While you weren’t looking, the Supreme Court decided the weighty question of whether a fish is a “tangible object” whose destruction violates the Sarbanes-Oxley Act. You can rest easy now; five SCOTUS Justices say “No.” To them, a fish is a fish, not the sort of evidentiary document contemplated by the Act. Justice Kagan and three colleagues dissented on the grounds that whatever the authors of the Act may have intended, the Act says what it says, however stupid its application to this case.
But in so doing, her Lordship cited Dr. Seuss’ as authority — so says the New York Times — for her conclusion.
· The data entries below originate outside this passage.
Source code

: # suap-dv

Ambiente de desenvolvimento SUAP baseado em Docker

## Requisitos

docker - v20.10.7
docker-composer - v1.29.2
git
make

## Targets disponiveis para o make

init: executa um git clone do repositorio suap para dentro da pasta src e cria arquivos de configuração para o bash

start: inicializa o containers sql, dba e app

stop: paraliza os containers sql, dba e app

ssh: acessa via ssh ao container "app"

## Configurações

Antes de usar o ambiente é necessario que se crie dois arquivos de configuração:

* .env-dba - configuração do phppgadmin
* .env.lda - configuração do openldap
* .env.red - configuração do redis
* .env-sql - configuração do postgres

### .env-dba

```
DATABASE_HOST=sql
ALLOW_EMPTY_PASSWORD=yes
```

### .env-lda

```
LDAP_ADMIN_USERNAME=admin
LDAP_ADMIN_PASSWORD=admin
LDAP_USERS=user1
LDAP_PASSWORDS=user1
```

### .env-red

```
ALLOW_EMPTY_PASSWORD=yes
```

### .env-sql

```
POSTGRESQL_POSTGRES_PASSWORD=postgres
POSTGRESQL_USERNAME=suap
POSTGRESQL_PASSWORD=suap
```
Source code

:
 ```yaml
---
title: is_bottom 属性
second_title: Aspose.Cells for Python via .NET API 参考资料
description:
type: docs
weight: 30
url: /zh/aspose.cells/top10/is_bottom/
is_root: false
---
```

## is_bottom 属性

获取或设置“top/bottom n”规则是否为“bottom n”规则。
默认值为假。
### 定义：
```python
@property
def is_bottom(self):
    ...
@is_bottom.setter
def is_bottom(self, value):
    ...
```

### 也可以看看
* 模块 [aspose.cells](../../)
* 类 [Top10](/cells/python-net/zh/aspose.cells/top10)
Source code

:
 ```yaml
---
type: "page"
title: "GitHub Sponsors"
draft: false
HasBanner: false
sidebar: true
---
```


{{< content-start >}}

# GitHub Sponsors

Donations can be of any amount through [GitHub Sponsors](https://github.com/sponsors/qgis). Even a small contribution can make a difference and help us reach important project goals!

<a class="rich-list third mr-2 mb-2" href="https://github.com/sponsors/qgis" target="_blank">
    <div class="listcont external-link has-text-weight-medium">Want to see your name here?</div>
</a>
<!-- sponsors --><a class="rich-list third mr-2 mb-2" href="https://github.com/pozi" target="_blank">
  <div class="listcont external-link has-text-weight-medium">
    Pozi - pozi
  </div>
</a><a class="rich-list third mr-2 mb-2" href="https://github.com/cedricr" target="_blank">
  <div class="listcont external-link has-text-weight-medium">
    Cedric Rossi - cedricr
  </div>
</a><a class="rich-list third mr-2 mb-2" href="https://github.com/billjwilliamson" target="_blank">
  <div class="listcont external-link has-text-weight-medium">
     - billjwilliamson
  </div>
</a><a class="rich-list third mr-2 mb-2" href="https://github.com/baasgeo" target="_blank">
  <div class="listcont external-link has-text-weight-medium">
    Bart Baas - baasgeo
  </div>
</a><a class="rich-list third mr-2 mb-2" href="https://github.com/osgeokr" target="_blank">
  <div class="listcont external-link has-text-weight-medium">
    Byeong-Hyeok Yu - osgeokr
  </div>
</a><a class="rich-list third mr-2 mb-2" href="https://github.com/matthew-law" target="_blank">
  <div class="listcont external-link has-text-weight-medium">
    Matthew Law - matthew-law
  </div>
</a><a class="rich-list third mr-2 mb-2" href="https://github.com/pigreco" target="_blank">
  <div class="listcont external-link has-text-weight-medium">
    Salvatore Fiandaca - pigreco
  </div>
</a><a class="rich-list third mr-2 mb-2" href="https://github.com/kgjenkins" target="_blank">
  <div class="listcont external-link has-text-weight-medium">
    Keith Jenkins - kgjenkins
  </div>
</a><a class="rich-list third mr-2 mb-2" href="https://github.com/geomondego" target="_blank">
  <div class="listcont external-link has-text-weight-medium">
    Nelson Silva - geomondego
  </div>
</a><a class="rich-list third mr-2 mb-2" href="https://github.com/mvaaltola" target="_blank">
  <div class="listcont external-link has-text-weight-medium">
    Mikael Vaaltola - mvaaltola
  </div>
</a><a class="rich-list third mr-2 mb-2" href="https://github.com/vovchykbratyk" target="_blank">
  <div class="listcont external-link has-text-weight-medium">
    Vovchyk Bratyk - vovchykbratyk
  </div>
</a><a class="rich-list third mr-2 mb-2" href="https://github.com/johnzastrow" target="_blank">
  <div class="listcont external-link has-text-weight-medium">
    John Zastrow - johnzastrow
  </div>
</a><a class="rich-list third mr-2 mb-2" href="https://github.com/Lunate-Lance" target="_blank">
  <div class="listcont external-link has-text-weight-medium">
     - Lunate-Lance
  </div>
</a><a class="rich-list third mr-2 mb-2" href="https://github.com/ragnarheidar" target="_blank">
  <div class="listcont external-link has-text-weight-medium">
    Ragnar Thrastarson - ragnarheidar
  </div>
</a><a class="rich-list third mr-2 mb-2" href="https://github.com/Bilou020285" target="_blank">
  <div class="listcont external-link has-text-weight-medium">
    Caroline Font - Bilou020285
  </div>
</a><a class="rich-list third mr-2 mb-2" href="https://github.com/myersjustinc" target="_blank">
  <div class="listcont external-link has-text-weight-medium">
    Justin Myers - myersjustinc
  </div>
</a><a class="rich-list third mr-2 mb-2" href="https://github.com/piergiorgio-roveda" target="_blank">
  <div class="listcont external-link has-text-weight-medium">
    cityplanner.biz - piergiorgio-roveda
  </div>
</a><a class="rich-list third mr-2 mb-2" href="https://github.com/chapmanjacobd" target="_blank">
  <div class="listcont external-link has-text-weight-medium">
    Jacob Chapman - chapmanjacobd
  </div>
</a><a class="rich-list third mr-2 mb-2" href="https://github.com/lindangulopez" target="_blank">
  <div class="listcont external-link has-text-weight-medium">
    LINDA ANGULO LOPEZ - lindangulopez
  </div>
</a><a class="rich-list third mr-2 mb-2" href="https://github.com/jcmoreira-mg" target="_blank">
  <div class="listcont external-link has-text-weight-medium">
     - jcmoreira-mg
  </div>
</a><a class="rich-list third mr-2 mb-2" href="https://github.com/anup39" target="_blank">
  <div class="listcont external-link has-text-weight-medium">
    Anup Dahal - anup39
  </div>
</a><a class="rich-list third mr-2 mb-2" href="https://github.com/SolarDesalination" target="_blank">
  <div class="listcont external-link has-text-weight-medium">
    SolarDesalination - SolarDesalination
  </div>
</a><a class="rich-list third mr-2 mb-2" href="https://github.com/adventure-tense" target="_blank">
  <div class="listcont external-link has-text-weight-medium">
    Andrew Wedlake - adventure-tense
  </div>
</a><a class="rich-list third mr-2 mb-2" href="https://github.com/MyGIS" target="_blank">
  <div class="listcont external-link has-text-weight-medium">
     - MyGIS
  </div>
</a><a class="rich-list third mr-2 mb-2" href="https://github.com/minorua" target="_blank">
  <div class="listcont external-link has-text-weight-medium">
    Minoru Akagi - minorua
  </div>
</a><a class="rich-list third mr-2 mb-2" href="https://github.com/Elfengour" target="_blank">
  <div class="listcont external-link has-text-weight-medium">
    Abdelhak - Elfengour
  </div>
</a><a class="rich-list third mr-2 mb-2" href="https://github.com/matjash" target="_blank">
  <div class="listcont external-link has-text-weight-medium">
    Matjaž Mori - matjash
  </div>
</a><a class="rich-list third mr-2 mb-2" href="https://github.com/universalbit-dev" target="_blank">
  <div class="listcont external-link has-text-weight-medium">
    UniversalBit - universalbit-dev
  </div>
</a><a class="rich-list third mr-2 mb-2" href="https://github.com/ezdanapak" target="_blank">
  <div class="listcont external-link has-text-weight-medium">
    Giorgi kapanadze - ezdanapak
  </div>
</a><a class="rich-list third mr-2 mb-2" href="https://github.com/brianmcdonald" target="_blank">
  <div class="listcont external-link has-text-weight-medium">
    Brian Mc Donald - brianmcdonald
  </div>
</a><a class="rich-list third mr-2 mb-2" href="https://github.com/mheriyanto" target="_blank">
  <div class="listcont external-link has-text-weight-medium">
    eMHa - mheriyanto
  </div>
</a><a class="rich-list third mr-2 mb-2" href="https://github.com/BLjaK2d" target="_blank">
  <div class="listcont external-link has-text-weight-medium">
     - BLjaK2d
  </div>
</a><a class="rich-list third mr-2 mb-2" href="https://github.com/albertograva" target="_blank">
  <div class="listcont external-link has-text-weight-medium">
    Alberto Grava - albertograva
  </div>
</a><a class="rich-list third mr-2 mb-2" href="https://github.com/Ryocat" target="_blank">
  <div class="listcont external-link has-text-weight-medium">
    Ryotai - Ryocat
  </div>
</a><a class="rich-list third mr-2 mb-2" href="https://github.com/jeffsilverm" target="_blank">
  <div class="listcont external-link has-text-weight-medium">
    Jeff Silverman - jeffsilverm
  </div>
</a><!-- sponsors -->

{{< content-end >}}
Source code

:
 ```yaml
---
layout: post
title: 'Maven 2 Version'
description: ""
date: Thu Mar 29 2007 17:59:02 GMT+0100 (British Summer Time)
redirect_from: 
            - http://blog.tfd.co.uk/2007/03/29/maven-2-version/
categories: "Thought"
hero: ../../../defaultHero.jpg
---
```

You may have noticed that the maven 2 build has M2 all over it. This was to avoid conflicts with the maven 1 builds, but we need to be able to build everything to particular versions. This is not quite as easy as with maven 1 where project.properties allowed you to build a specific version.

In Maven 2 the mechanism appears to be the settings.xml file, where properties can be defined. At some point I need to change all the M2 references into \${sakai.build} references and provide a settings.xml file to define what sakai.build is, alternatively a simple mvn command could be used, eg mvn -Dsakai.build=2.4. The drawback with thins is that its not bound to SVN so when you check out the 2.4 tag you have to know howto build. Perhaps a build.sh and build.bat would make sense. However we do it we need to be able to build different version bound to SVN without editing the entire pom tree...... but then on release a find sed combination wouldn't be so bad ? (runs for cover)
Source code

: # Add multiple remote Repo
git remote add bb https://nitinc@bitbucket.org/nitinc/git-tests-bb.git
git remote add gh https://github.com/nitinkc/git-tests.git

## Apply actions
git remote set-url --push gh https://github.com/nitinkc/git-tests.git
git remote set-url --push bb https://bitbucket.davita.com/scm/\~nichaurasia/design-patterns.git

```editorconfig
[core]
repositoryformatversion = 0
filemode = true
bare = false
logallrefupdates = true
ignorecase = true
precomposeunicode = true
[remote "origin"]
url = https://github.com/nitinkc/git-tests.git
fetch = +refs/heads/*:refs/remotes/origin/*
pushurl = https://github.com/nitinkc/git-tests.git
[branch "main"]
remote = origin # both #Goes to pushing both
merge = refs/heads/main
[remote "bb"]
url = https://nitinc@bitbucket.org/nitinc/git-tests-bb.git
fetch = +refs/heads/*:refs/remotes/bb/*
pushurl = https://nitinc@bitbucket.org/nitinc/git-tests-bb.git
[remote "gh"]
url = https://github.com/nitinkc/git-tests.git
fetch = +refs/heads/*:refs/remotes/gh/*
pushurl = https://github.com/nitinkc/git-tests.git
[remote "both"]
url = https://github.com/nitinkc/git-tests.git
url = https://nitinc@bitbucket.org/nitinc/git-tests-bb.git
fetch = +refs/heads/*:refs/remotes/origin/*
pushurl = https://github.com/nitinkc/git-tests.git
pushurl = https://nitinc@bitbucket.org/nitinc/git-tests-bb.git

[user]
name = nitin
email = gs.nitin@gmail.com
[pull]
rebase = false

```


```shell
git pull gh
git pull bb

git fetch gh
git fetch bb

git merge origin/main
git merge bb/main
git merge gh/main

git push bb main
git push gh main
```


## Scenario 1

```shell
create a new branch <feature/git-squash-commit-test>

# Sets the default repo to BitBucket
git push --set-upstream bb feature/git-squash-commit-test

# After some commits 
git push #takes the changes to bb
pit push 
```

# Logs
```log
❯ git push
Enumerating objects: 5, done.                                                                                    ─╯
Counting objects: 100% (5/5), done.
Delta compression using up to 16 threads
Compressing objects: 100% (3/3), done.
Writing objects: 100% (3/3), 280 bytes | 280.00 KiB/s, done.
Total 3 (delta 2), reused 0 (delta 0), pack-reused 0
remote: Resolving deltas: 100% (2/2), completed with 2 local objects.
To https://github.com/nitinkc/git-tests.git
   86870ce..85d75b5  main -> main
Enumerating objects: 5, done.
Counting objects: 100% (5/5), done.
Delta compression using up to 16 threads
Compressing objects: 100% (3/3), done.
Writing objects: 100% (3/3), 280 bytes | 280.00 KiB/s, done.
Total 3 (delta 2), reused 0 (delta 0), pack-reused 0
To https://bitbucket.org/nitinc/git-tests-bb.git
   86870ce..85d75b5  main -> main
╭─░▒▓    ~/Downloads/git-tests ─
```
See http://www.nytimes.com/2015/02/26/us/justices-overturn-a-fishermans-conviction-for-tossing-undersize-catch.html?ref=us&_r=0
Naturally, Justice Kagan’s opinion reference to something as frivolous as Dr. Seuss has inspired all sorts of foo-foo by the legal commentariat. As for us, we don’t think much of that frivolity, if nothing else, because the Justices, the same as everybody else, are entitled to take a shot at producing a humorous line, even if the effort fails at times and the intended joke falls flat, as it did in this case. Moreover, there have been more serious transgressions along these lines. Back in 1980, the Los Angeles Daily Journal (the state’s largest legal newspaper) reported on page one that the environmental warriors in the office of the California Attorney General took the position that for environmental law purposes butterflies are fish. You read that right — fish. See Too Intrusive? Administrative Law Office Tangles with California Agencies, Oct. 27, 1980, p. 1.